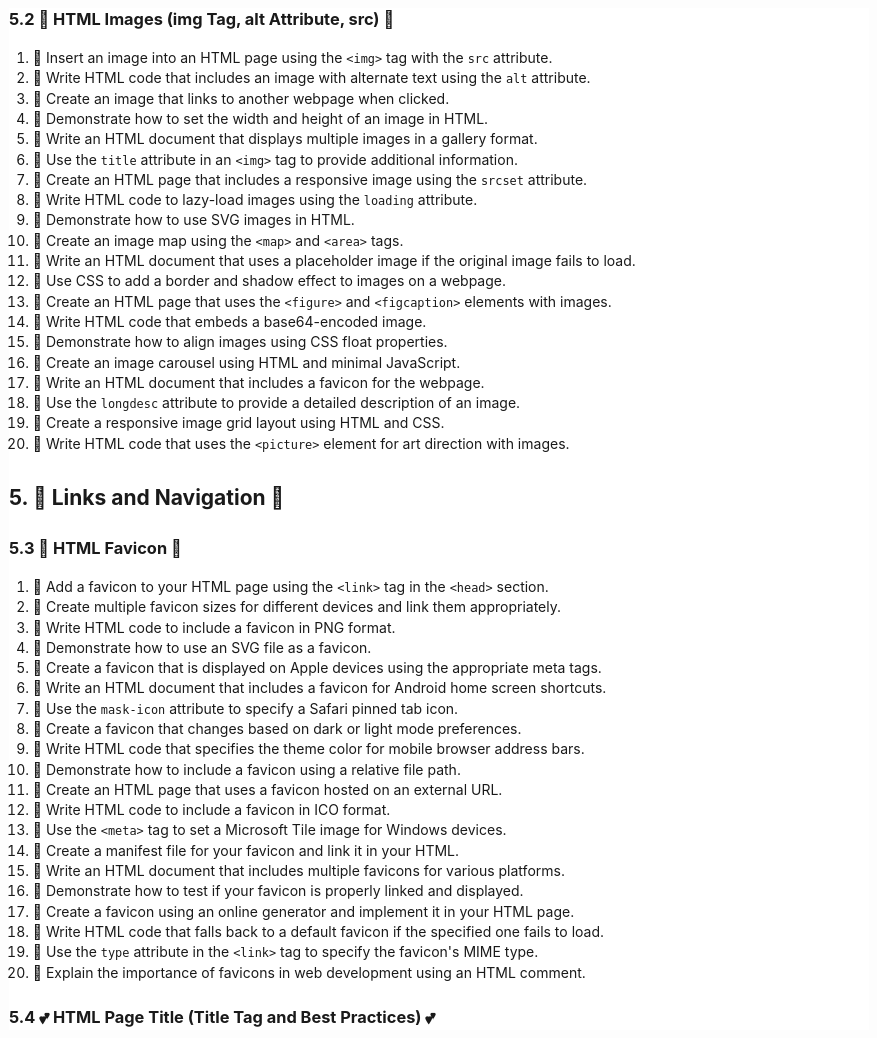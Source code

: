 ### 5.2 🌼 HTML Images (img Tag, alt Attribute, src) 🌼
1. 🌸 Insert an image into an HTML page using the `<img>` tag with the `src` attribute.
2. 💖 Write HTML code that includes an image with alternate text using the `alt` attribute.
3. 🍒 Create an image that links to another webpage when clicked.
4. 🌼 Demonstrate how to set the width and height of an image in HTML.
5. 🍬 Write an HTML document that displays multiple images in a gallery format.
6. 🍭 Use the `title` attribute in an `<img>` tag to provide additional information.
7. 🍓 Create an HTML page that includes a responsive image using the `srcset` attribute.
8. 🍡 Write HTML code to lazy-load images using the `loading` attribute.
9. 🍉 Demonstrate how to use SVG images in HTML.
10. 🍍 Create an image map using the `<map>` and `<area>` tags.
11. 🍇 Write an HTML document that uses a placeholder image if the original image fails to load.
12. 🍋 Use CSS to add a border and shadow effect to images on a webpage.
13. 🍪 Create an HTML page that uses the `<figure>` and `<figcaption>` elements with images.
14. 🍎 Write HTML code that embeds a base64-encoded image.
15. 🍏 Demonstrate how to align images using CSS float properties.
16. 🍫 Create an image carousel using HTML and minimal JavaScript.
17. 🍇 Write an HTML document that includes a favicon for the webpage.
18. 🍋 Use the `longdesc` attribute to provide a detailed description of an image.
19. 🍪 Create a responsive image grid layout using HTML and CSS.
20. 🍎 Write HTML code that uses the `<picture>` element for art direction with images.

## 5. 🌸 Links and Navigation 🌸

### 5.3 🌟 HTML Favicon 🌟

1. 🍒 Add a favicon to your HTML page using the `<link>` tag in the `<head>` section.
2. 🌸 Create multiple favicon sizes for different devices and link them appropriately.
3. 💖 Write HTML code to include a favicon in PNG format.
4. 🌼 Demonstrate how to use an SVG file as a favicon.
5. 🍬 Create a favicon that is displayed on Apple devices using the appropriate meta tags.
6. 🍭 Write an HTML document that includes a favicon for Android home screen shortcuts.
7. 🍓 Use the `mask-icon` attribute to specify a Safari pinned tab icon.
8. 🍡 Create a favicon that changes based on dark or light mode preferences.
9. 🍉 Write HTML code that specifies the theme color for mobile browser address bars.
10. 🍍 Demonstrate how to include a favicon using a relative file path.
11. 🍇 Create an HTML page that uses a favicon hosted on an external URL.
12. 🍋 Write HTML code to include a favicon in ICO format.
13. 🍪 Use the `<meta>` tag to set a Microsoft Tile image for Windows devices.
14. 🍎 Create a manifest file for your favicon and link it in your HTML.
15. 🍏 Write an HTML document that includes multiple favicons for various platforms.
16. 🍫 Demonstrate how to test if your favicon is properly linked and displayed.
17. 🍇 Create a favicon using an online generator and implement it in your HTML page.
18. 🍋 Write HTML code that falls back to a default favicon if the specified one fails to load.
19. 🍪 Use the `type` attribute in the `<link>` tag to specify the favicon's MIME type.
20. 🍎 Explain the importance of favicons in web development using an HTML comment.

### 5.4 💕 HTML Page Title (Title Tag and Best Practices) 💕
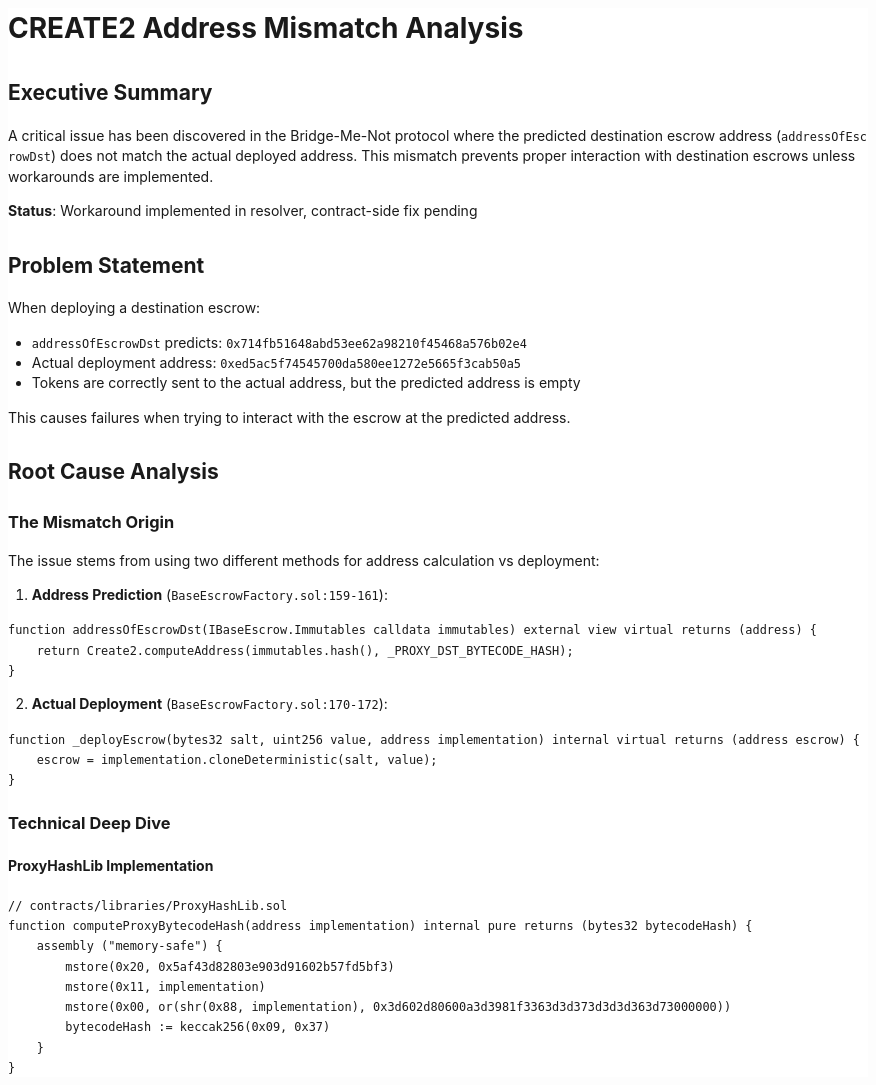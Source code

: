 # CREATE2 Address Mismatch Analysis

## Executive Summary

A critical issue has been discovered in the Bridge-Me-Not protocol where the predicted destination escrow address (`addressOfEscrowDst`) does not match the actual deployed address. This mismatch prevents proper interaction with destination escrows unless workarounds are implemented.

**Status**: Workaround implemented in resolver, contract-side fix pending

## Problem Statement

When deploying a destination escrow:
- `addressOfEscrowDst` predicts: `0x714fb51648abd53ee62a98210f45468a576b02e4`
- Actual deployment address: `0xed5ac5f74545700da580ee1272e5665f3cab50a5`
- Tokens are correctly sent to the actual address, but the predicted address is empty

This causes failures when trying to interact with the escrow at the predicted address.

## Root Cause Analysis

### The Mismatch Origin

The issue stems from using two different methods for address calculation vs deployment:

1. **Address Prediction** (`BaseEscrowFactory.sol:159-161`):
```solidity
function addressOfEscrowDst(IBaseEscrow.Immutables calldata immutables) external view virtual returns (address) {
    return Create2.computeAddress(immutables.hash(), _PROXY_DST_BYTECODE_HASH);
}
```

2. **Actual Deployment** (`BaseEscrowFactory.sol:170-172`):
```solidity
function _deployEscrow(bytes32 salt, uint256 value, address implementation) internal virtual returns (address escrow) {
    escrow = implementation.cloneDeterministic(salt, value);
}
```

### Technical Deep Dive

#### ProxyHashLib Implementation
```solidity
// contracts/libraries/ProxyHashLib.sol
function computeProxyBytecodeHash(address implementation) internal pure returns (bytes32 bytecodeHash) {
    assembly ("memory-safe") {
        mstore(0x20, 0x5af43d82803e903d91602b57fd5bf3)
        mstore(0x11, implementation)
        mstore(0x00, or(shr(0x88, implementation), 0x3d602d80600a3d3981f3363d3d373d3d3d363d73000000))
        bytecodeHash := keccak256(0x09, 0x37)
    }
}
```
+---+
Your assignment: Retype the data above exactly. Leave the pictures out.

Reply to the task:
Source code

: ### 5.2 🌼 HTML Images (img Tag, alt Attribute, src) 🌼
1. 🌸 Insert an image into an HTML page using the `<img>` tag with the `src` attribute.
2. 💖 Write HTML code that includes an image with alternate text using the `alt` attribute.
3. 🍒 Create an image that links to another webpage when clicked.
4. 🌼 Demonstrate how to set the width and height of an image in HTML.
5. 🍬 Write an HTML document that displays multiple images in a gallery format.
6. 🍭 Use the `title` attribute in an `<img>` tag to provide additional information.
7. 🍓 Create an HTML page that includes a responsive image using the `srcset` attribute.
8. 🍡 Write HTML code to lazy-load images using the `loading` attribute.
9. 🍉 Demonstrate how to use SVG images in HTML.
10. 🍍 Create an image map using the `<map>` and `<area>` tags.
11. 🍇 Write an HTML document that uses a placeholder image if the original image fails to load.
12. 🍋 Use CSS to add a border and shadow effect to images on a webpage.
13. 🍪 Create an HTML page that uses the `<figure>` and `<figcaption>` elements with images.
14. 🍎 Write HTML code that embeds a base64-encoded image.
15. 🍏 Demonstrate how to align images using CSS float properties.
16. 🍫 Create an image carousel using HTML and minimal JavaScript.
17. 🍇 Write an HTML document that includes a favicon for the webpage.
18. 🍋 Use the `longdesc` attribute to provide a detailed description of an image.
19. 🍪 Create a responsive image grid layout using HTML and CSS.
20. 🍎 Write HTML code that uses the `<picture>` element for art direction with images.

## 5. 🌸 Links and Navigation 🌸

### 5.3 🌟 HTML Favicon 🌟

1. 🍒 Add a favicon to your HTML page using the `<link>` tag in the `<head>` section.
2. 🌸 Create multiple favicon sizes for different devices and link them appropriately.
3. 💖 Write HTML code to include a favicon in PNG format.
4. 🌼 Demonstrate how to use an SVG file as a favicon.
5. 🍬 Create a favicon that is displayed on Apple devices using the appropriate meta tags.
6. 🍭 Write an HTML document that includes a favicon for Android home screen shortcuts.
7. 🍓 Use the `mask-icon` attribute to specify a Safari pinned tab icon.
8. 🍡 Create a favicon that changes based on dark or light mode preferences.
9. 🍉 Write HTML code that specifies the theme color for mobile browser address bars.
10. 🍍 Demonstrate how to include a favicon using a relative file path.
11. 🍇 Create an HTML page that uses a favicon hosted on an external URL.
12. 🍋 Write HTML code to include a favicon in ICO format.
13. 🍪 Use the `<meta>` tag to set a Microsoft Tile image for Windows devices.
14. 🍎 Create a manifest file for your favicon and link it in your HTML.
15. 🍏 Write an HTML document that includes multiple favicons for various platforms.
16. 🍫 Demonstrate how to test if your favicon is properly linked and displayed.
17. 🍇 Create a favicon using an online generator and implement it in your HTML page.
18. 🍋 Write HTML code that falls back to a default favicon if the specified one fails to load.
19. 🍪 Use the `type` attribute in the `<link>` tag to specify the favicon's MIME type.
20. 🍎 Explain the importance of favicons in web development using an HTML comment.

### 5.4 💕 HTML Page Title (Title Tag and Best Practices) 💕
Source code

: # CREATE2 Address Mismatch Analysis

## Executive Summary

A critical issue has been discovered in the Bridge-Me-Not protocol where the predicted destination escrow address (`addressOfEscrowDst`) does not match the actual deployed address. This mismatch prevents proper interaction with destination escrows unless workarounds are implemented.

**Status**: Workaround implemented in resolver, contract-side fix pending

## Problem Statement

When deploying a destination escrow:
- `addressOfEscrowDst` predicts: `0x714fb51648abd53ee62a98210f45468a576b02e4`
- Actual deployment address: `0xed5ac5f74545700da580ee1272e5665f3cab50a5`
- Tokens are correctly sent to the actual address, but the predicted address is empty

This causes failures when trying to interact with the escrow at the predicted address.

## Root Cause Analysis

### The Mismatch Origin

The issue stems from using two different methods for address calculation vs deployment:

1. **Address Prediction** (`BaseEscrowFactory.sol:159-161`):
```solidity
function addressOfEscrowDst(IBaseEscrow.Immutables calldata immutables) external view virtual returns (address) {
    return Create2.computeAddress(immutables.hash(), _PROXY_DST_BYTECODE_HASH);
}
```

2. **Actual Deployment** (`BaseEscrowFactory.sol:170-172`):
```solidity
function _deployEscrow(bytes32 salt, uint256 value, address implementation) internal virtual returns (address escrow) {
    escrow = implementation.cloneDeterministic(salt, value);
}
```

### Technical Deep Dive

#### ProxyHashLib Implementation
```solidity
// contracts/libraries/ProxyHashLib.sol
function computeProxyBytecodeHash(address implementation) internal pure returns (bytes32 bytecodeHash) {
    assembly ("memory-safe") {
        mstore(0x20, 0x5af43d82803e903d91602b57fd5bf3)
        mstore(0x11, implementation)
        mstore(0x00, or(shr(0x88, implementation), 0x3d602d80600a3d3981f3363d3d373d3d3d363d73000000))
        bytecodeHash := keccak256(0x09, 0x37)
    }
}
```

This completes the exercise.